[Provided information]:
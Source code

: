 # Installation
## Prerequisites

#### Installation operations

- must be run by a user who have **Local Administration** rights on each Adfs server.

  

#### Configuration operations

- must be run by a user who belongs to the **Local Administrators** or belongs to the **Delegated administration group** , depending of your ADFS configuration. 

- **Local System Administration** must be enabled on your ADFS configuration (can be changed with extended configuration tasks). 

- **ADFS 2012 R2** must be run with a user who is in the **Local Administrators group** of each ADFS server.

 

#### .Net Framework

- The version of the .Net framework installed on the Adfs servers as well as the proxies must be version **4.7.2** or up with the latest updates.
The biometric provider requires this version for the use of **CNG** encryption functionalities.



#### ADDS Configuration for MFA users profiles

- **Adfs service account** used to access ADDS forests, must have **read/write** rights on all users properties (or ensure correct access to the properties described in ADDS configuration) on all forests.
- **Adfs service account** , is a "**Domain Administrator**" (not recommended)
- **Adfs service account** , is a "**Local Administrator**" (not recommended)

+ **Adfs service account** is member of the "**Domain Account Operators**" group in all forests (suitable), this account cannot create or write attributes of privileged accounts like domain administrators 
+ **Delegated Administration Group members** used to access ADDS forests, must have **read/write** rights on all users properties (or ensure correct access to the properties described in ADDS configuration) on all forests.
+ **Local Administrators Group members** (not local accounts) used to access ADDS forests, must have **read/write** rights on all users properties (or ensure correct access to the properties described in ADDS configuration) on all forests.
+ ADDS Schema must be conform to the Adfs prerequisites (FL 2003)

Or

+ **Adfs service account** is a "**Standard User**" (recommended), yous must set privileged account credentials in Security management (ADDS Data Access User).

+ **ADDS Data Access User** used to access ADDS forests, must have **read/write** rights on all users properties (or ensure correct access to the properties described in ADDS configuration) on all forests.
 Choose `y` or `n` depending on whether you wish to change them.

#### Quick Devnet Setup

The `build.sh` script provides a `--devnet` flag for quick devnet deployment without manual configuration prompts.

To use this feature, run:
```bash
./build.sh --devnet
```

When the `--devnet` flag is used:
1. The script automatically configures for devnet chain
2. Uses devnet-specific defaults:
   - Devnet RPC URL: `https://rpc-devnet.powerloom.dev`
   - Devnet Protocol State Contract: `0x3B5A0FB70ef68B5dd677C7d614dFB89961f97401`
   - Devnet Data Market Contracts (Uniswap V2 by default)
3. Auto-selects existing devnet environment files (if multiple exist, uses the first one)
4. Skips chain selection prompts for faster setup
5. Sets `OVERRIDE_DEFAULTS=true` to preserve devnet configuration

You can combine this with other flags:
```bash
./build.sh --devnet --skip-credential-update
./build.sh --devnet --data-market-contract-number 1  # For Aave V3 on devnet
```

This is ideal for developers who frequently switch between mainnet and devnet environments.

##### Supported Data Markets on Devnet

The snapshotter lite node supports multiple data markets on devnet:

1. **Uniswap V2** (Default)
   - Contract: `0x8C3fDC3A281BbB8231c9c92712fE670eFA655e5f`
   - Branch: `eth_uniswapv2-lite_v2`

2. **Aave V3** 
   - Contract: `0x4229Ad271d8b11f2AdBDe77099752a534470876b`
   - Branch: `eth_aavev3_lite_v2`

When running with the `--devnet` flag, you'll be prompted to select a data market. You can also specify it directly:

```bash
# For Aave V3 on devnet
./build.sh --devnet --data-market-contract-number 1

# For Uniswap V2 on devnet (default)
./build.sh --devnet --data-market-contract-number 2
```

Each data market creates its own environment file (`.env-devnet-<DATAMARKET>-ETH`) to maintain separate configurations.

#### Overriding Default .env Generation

[Exercise aim]: Determine how many lines of the listing above hold the word "recommended". Report that number without anything else.

[Task response]: 3